The Digital Earth Partnership aims to enhance the resilience of vulnerable countries and communities to climate change and natural hazard disasters through greater access to and adoption of frontier earth observation tools & services.
This will be achieved by developing and transferring global knowledge, mobilizing key partnerships, and providing operational support to client-executed and Bank activities in the production and use of earth observation for resilience.
The initial key partner of Digital Earth is the European Space Agency (ESA) through a cooperation framework linked to the ESA Global Development Assistance (GDA) program.
Climate resilient development is especially reliant on stakeholders' abilities to use accurate and timely information about our changing climate, environment and livelihoods, for risk aware insights and risk reduction actions.

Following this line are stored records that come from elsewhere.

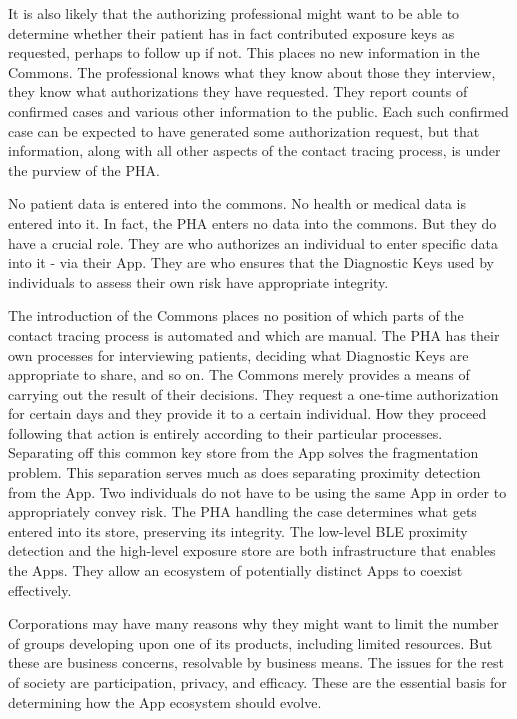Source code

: It is also likely that the authorizing professional might want to be able to determine whether their patient has in fact contributed exposure keys as requested, perhaps to follow up if not.
This places no new information in the Commons.
The professional knows what they know about those they interview, they know what authorizations they have requested.
They report counts of confirmed cases and various other information to the public.
Each such confirmed case can be expected to have generated some authorization request, but that information, along with all other aspects of the contact tracing process, is under the purview of the PHA.

No patient data is entered into the commons.
No health or medical data is entered into it.
In fact, the PHA enters no data into the commons.
But they do have a crucial role.
They are who authorizes an individual to enter specific data into it - via their App.
They are who ensures that the Diagnostic Keys used by individuals to assess their own risk have appropriate integrity.

The introduction of the Commons places no position of which parts of the contact tracing process is automated and which are manual.
The PHA has their own processes for interviewing patients, deciding what Diagnostic Keys are appropriate to share, and so on.
The Commons merely provides a means of carrying out the result of their decisions.
They request a one-time authorization for certain days and they provide it to a certain individual.
How they proceed following that action is entirely according to their particular processes.
Separating off this common key store from the App solves the fragmentation problem.
This separation serves much as does separating proximity detection from the App.
Two individuals do not have to be using the same App in order to appropriately convey risk.
The PHA handling the case determines what gets entered into its store, preserving its integrity.
The low-level BLE proximity detection and the high-level exposure store are both infrastructure that enables the Apps.
They allow an ecosystem of potentially distinct Apps to coexist effectively.

Corporations may have many reasons why they might want to limit the number of groups developing upon one of its products, including limited resources.  But these are business concerns, resolvable by business means.  The issues for the rest of society are participation, privacy, and efficacy.  These are the essential basis for determining how the App ecosystem should evolve.

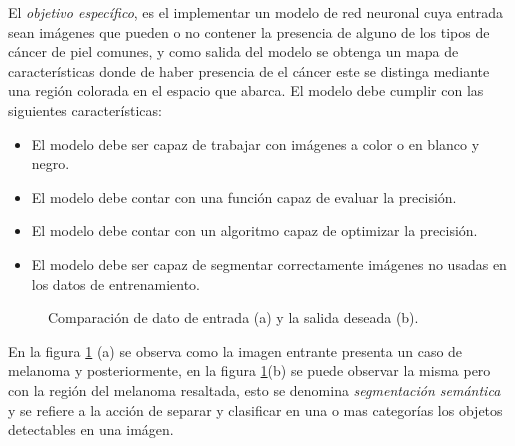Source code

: El \emph{objetivo específico}, es el implementar un modelo de red neuronal cuya entrada sean imágenes que pueden o no contener la presencia de alguno de los tipos de cáncer de piel comunes, y como salida del modelo se obtenga un mapa de características donde de haber presencia de el cáncer este se distinga mediante una región colorada en el espacio que abarca. El modelo debe cumplir con las siguientes características:

\begin{itemize}
    \item El modelo debe ser capaz de trabajar con imágenes a color o en blanco y negro.
    \item El modelo debe contar con una función capaz de evaluar la precisión.
    \item El modelo debe contar con un algoritmo capaz de optimizar la precisión.
    \item El modelo debe ser capaz de segmentar correctamente imágenes no usadas en los datos de entrenamiento.
\end{itemize}

\begin{figure}[!htp]
    \centering
    \qquad
    \caption{Comparación de dato de entrada (a) y la salida deseada (b).}
    \label{data_1}
\end{figure}

En la figura \ref{data_1} (a) se observa como la imagen entrante presenta un caso de melanoma y posteriormente, en la figura \ref{data_1}(b) se puede observar la misma pero con la región del melanoma resaltada, esto se denomina \emph{segmentación semántica} y se refiere a la acción de separar y clasificar en una o mas categorías los objetos detectables en una imágen.


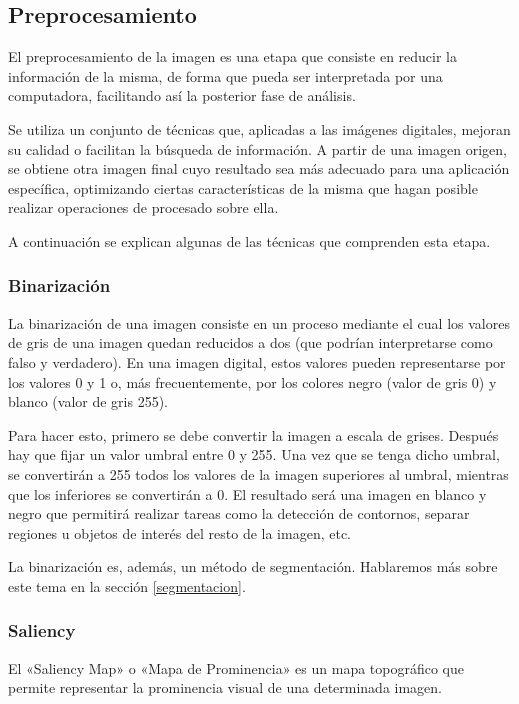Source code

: \subsection{Preprocesamiento}\label{preprocesamiento}
El preprocesamiento de la imagen es una etapa que consiste en reducir la información de la
misma, de forma que pueda ser interpretada por una computadora, facilitando así la posterior fase de análisis.

Se utiliza un conjunto de técnicas que, aplicadas a las imágenes digitales, mejoran su calidad o facilitan la búsqueda de información. A partir de una imagen origen, se obtiene otra imagen final cuyo resultado sea más adecuado para una aplicación específica, optimizando ciertas características de la misma que hagan posible realizar operaciones de procesado sobre ella.

A continuación se explican algunas de las técnicas que comprenden esta etapa.


\subsubsection{Binarización}
La binarización de una imagen consiste en un proceso mediante el cual los valores de gris de una imagen quedan reducidos a dos (que podrían interpretarse como falso y verdadero). En una imagen digital, estos valores pueden representarse por los valores 0 y 1 o, más frecuentemente, por los colores negro (valor de gris 0) y blanco (valor de gris 255).

Para hacer esto, primero se debe convertir la imagen a escala de grises. Después hay que fijar
un valor umbral entre 0 y 255. Una vez que se tenga dicho umbral, se convertirán a 255 todos
los valores de la imagen superiores al umbral, mientras que los inferiores se convertirán a 0. El resultado será una imagen en blanco y negro que permitirá realizar tareas como la detección de contornos, separar regiones u objetos de interés del resto de la imagen, etc.

La binarización es, además, un método de segmentación. Hablaremos más sobre este tema en la sección \ref{segmentacion}.


\subsubsection{Saliency}\label{saliencymap}
El «Saliency Map» o «Mapa de Prominencia» \cite{Niebur:2007} es un mapa topográfico que permite representar
la prominencia visual de una determinada imagen.

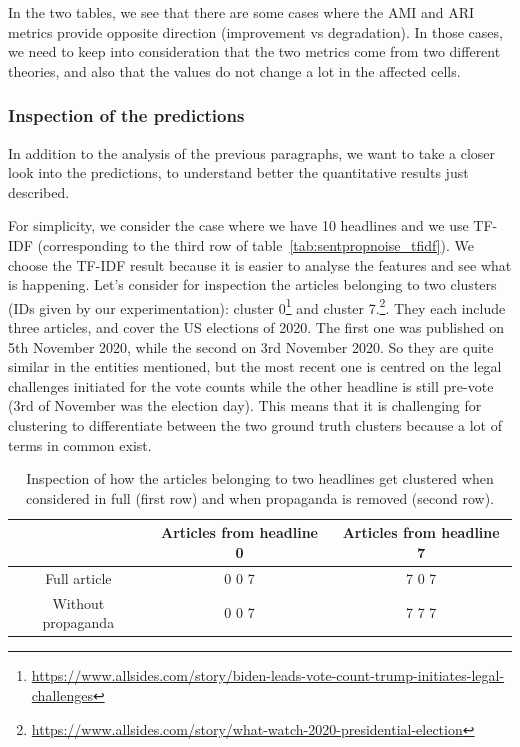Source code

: In the two tables, we see that there are some cases where the AMI and ARI metrics provide opposite direction (improvement vs degradation). In those cases, we need to keep into consideration that the two metrics come from two different theories, and also that the values do not change a lot in the affected cells.

\subsubsection{Inspection of the predictions}

In addition to the analysis of the previous paragraphs, we want to take a closer look into the predictions, to understand better the quantitative results just described.

For simplicity, we consider the case where we have 10 headlines and we use TF-IDF (corresponding to the third row of table~\ref{tab:sentpropnoise_tfidf}). We choose the TF-IDF result because it is easier to analyse the features and see what is happening.
Let’s consider for inspection the articles belonging to two clusters (IDs given by our experimentation): cluster 0\footnote{\url{https://www.allsides.com/story/biden-leads-vote-count-trump-initiates-legal-challenges}} and cluster 7.\footnote{\url{https://www.allsides.com/story/what-watch-2020-presidential-election}}. They each include three articles, and cover the US elections of 2020. The first one was published on 5th November 2020, while the second on 3rd November 2020. So they are quite similar in the entities mentioned, but the most recent one is centred on the legal challenges initiated for the vote counts while the other headline is still pre-vote (3rd of November was the election day). This means that it is challenging for clustering to differentiate between the two ground truth clusters because a lot of terms in common exist.

\begin{table}[!htbp]
    \centering
    \begin{tabular}{c|c|c}
         & Articles from headline 0 & Articles from headline 7 \\
         \hline
        Full article & 0 0 7 & 7 0 7 \\
        Without propaganda & 0 0 7 & 7 7 7
    \end{tabular}
    \caption{Inspection of how the articles belonging to two headlines get clustered when considered in full (first row) and when propaganda is removed (second row).}
    \label{tab:sentpropnoise_inspection}
\end{table}

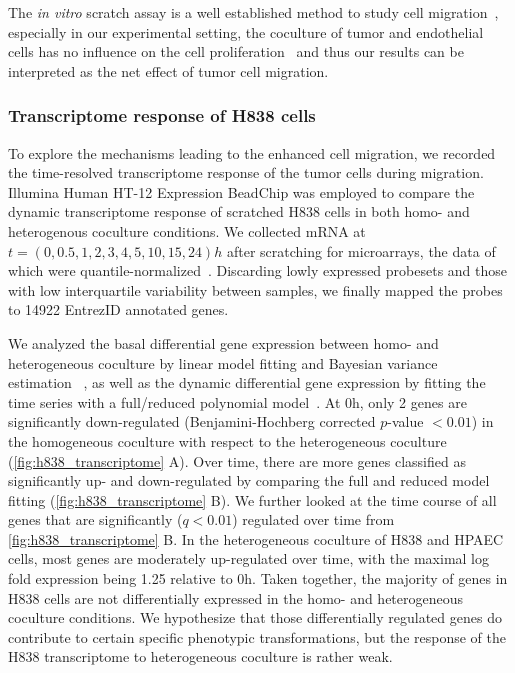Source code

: The \emph{in vitro} scratch assay is a well established method
to study cell migration~\citep{Busch2008,Liang2007}, especially
in our experimental setting, the coculture of tumor and 
endothelial cells has no influence on the cell proliferation~%
\citep{Dauscher2012} and thus our results can be interpreted
as the net effect of tumor cell migration.

\subsubsection{Transcriptome response of H838 cells}
To explore the mechanisms leading to the enhanced cell migration, we recorded the time-resolved transcriptome response of the tumor cells during migration.
Illumina Human HT-12 Expression BeadChip was employed to compare the dynamic transcriptome response of scratched H838 cells in both homo- and heterogenous coculture conditions.
We collected mRNA at $t=(0,0.5,1,2,3,4,5,10,15,24)h$ after scratching for microarrays,
the data of which were quantile-normalized~\citep{Dunning2008a}.  
Discarding lowly expressed probesets and those with low interquartile 
variability between samples, we finally mapped the probes to 14922 EntrezID 
annotated genes. 

We analyzed the basal differential gene expression between homo- and
heterogeneous coculture by linear model fitting and Bayesian variance estimation~%
\citep{Smyth2004}, as well as the dynamic differential gene expression by fitting
the time series with a full/reduced polynomial model~\citep{Mar2009}. At 0h, only 2
genes are significantly down-regulated (Benjamini-Hochberg
corrected $p$-value $<0.01$) in the homogeneous coculture with respect
to the heterogeneous coculture 
(\ref{fig:h838_transcriptome} A). Over time, there are more
genes classified as significantly up- and down-regulated by comparing the full and
reduced model fitting (\ref{fig:h838_transcriptome} B). 
We further looked at the time course of all genes that are
significantly ($q<0.01$) regulated over time from 
\ref{fig:h838_transcriptome} B. In the heterogeneous
coculture of H838 and HPAEC cells, most genes are 
moderately up-regulated over time, with the maximal
log fold expression being 1.25 relative to 0h.
Taken together, the majority of genes
in H838 cells are not differentially expressed in the homo- and heterogeneous
coculture conditions. We hypothesize that those 
differentially regulated genes do contribute to certain specific
phenotypic transformations, but the response of the H838
transcriptome to heterogeneous coculture is rather weak.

Through knowledge building and partnership development, Digital Earth will focus on providing demand driven data services for spatial monitoring, decision support, and risk management activities prompted by client governments and their beneficiaries: activities that are locally appropriate, affordable, actionable, scalable, and sustainable.
GFDRR established a decade of leadership and experience from GFDRR Innovation Labs and Open Data for Resilience Initiative with convening power in both public and private entities around innovative approaches to data collection, particularly in the realm of geospatial technology (Open Cities, ThinkHazard, Risk Data Library, Geonode). Digital Earth will continue to promote this broader view of the Digital Earth ecosystem while also scaling up its partnership with the ESA to access state-of-the-art satellite and image analysis services to monitor and digitize the changing earth. The focus of this thematic area will be to ensure local participation and capacity building and develop local risk information services that are demand-centered and have the opportunity to scale.
As the revolution in sensing technologies, machine learning capabilities and software analytics advances, stakeholders also seek support in addressing potential unintended harms of a digital transition. Standards and guidance are needed with regard to the digital divides, potential biases and ethical considerations of artificial intelligence. The rapid pace of change of technology and need to transfer knowledge and localize service validation drives a need for more co-creation models. As such, Digital Earth aims to become a partnership across technology and development actors, as well as local and global stakeholders and between traditional and new approaches.